* [What you should do]
Beginning with the opening line of the entries, return every line through the one containing "ou páginas administrativas).", both included, and nothing else. Omit pictures.

* [Records provided]
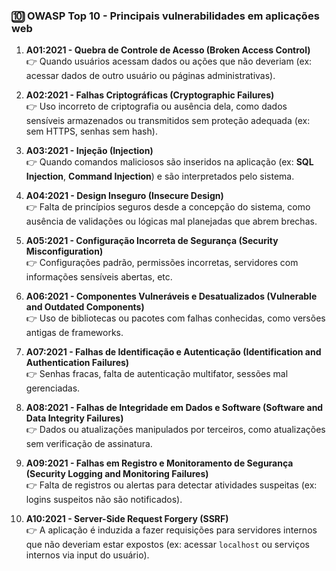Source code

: 
### 🔟 **OWASP Top 10 - Principais vulnerabilidades em aplicações web**

1.  **A01:2021 - Quebra de Controle de Acesso (Broken Access Control)**  
    👉 Quando usuários acessam dados ou ações que não deveriam (ex: acessar dados de outro usuário ou páginas administrativas).
    
2.  **A02:2021 - Falhas Criptográficas (Cryptographic Failures)**  
    👉 Uso incorreto de criptografia ou ausência dela, como dados sensíveis armazenados ou transmitidos sem proteção adequada (ex: sem HTTPS, senhas sem hash).
    
3.  **A03:2021 - Injeção (Injection)**  
    👉 Quando comandos maliciosos são inseridos na aplicação (ex: **SQL Injection**, **Command Injection**) e são interpretados pelo sistema.
    
4.  **A04:2021 - Design Inseguro (Insecure Design)**  
    👉 Falta de princípios seguros desde a concepção do sistema, como ausência de validações ou lógicas mal planejadas que abrem brechas.
    
5.  **A05:2021 - Configuração Incorreta de Segurança (Security Misconfiguration)**  
    👉 Configurações padrão, permissões incorretas, servidores com informações sensíveis abertas, etc.
    
6.  **A06:2021 - Componentes Vulneráveis e Desatualizados (Vulnerable and Outdated Components)**  
    👉 Uso de bibliotecas ou pacotes com falhas conhecidas, como versões antigas de frameworks.
    
7.  **A07:2021 - Falhas de Identificação e Autenticação (Identification and Authentication Failures)**  
    👉 Senhas fracas, falta de autenticação multifator, sessões mal gerenciadas.
    
8.  **A08:2021 - Falhas de Integridade em Dados e Software (Software and Data Integrity Failures)**  
    👉 Dados ou atualizações manipulados por terceiros, como atualizações sem verificação de assinatura.
    
9.  **A09:2021 - Falhas em Registro e Monitoramento de Segurança (Security Logging and Monitoring Failures)**  
    👉 Falta de registros ou alertas para detectar atividades suspeitas (ex: logins suspeitos não são notificados).
    
10.  **A10:2021 - Server-Side Request Forgery (SSRF)**  
    👉 A aplicação é induzida a fazer requisições para servidores internos que não deveriam estar expostos (ex: acessar `localhost` ou serviços internos via input do usuário).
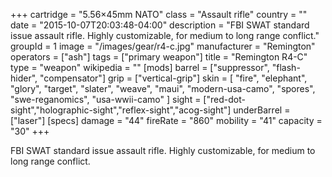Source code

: +++
cartridge = "5.56×45mm NATO"
class = "Assault rifle"
country = ""
date = "2015-10-07T20:03:48-04:00"
description = "FBI SWAT standard issue assault rifle. Highly customizable, for medium to long range conflict."
groupId = 1
image = "/images/gear/r4-c.jpg"
manufacturer = "Remington"
operators = ["ash"]
tags = ["primary weapon"]
title = "Remington R4-C"
type = "weapon"
wikipedia = ""
[mods]
  barrel = ["suppressor", "flash-hider", "compensator"]
  grip = ["vertical-grip"]
  skin = [
    "fire",
    "elephant",
    "glory",
    "target",
    "slater",
    "weave",
    "maui",
    "modern-usa-camo",
    "spores",
    "swe-reganomics",
    "usa-wwii-camo"
  ]
  sight = ["red-dot-sight","holographic-sight","reflex-sight","acog-sight"]
  underBarrel = ["laser"]
[specs]
  damage = "44"
  fireRate = "860"
  mobility = "41"
  capacity = "30"
+++

FBI SWAT standard issue assault rifle. Highly customizable, for medium to long range conflict.
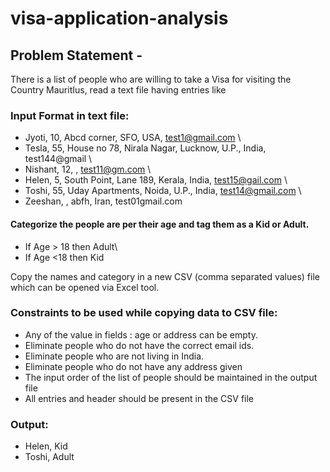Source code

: # visa-application-analysis

## Problem Statement - 

There is a list of people who are willing to take a Visa for visiting the Country MauritIus, read a text file having entries like 

### Input Format in text file: 
- Jyoti,  10, Abcd corner, SFO, USA, test1@gmail.com  \
- Tesla, 55, House no 78, Nirala Nagar, Lucknow, U.P., India, test144@gmail  \
- Nishant, 12, , test11@gm.com  \
- Helen, 5, South Point, Lane 189, Kerala, India, test15@gail.com  \
- Toshi, 55, Uday Apartments, Noida, U.P., India, test14@gmail.com  \
- Zeeshan,  , abfh, Iran, test01gmail.com  

#### Categorize the people are per their age and tag them as a Kid or Adult.  
- If Age > 18 then Adult\
- If Age <18 then Kid 

Copy the names and category in a new CSV (comma separated values) file which can be opened via Excel tool.   
 
### Constraints to be used while copying data to CSV file:  

- Any of the value in fields : age or address can be empty.
- Eliminate people who do not have the correct email ids.
- Eliminate people who are not living in India.
- Eliminate people who do not have any address given  
- The input order of the list of people should be maintained in the output file  
- All entries and header should be present in the CSV file 

### Output:  
- Helen, Kid
- Toshi, Adult
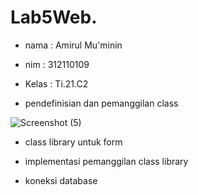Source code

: # Lab5Web.

- nama  : Amirul Mu'minin
- nim   : 312110109
- Kelas : Ti.21.C2



- pendefinisian  dan pemanggilan class

![Screenshot (5)](https://user-images.githubusercontent.com/116171779/231131715-2b9d523a-afd4-4fd7-9857-f85b252396d0.png)



- class library untuk form


- implementasi pemanggilan class library


- koneksi database 

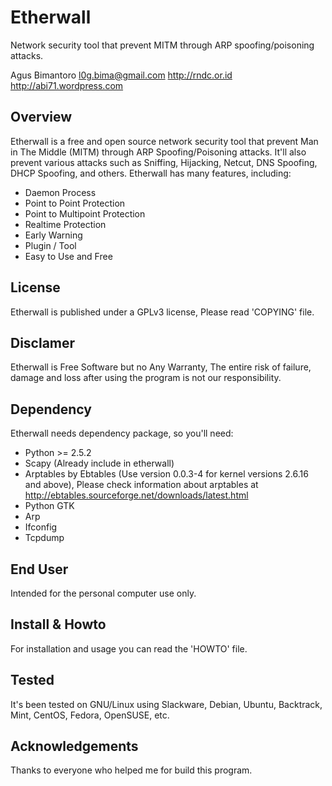 Etherwall
=========

Network security tool that prevent MITM through ARP spoofing/poisoning attacks.

  Agus Bimantoro <l0g.bima@gmail.com>
  http://rndc.or.id
  http://abi71.wordpress.com


Overview
--------

Etherwall is a free and open source network security tool that prevent Man in The Middle (MITM) through ARP Spoofing/Poisoning attacks. It'll also prevent various attacks such as Sniffing, Hijacking, Netcut, DNS Spoofing, DHCP Spoofing, and others. Etherwall has many features, including:

* Daemon Process
* Point to Point Protection
* Point to Multipoint Protection
* Realtime Protection
* Early Warning
* Plugin / Tool
* Easy to Use and Free


License
-------

Etherwall is published under a GPLv3 license, Please read 'COPYING' file.


Disclamer
---------

Etherwall is Free Software but no Any Warranty, The entire risk of failure, damage and loss after using the program is not our responsibility.


Dependency
----------

Etherwall needs dependency package, so you'll need:

* Python >= 2.5.2
* Scapy (Already include in etherwall)
* Arptables by Ebtables (Use version 0.0.3-4 for kernel versions 2.6.16 and above), Please check information about arptables at http://ebtables.sourceforge.net/downloads/latest.html
* Python GTK
* Arp
* Ifconfig
* Tcpdump


End User
--------

Intended for the personal computer use only.


Install & Howto
---------------

For installation and usage you can read the 'HOWTO' file.


Tested
------

It's been tested on GNU/Linux using Slackware, Debian, Ubuntu, Backtrack, Mint, CentOS, Fedora, OpenSUSE, etc.


Acknowledgements
----------------

Thanks to everyone who helped me for build this program.
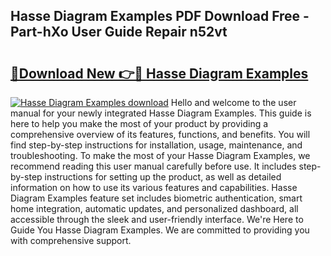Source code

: ## Hasse Diagram Examples PDF Download Free - Part-hXo User Guide Repair n52vt

# <h2><a href="http://dfqb7j.blite.top/?on=Hasse+Diagram+Examples">🔗Download New 👉🔴 Hasse Diagram Examples</a></h2>

[![Hasse Diagram Examples download](https://i.imgur.com/lujVjoI.png)](http://dfqb7j.blite.top/?on=Hasse+Diagram+Examples)
Hello and welcome to the user manual for your newly integrated Hasse Diagram Examples. This guide is here to help you make the most of your product by providing a comprehensive overview of its features, functions, and benefits. You will find step-by-step instructions for installation, usage, maintenance, and troubleshooting. To make the most of your Hasse Diagram Examples, we recommend reading this user manual carefully before use. It includes step-by-step instructions for setting up the product, as well as detailed information on how to use its various features and capabilities. Hasse Diagram Examples feature set includes biometric authentication, smart home integration, automatic updates, and personalized dashboard, all accessible through the sleek and user-friendly interface. We're Here to Guide You Hasse Diagram Examples. We are committed to providing you with comprehensive support.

* [Exercise result]
Source code

: 
### 🔟 **OWASP Top 10 - Principais vulnerabilidades em aplicações web**

1.  **A01:2021 - Quebra de Controle de Acesso (Broken Access Control)**  
    👉 Quando usuários acessam dados ou ações que não deveriam (ex: acessar dados de outro usuário ou páginas administrativas).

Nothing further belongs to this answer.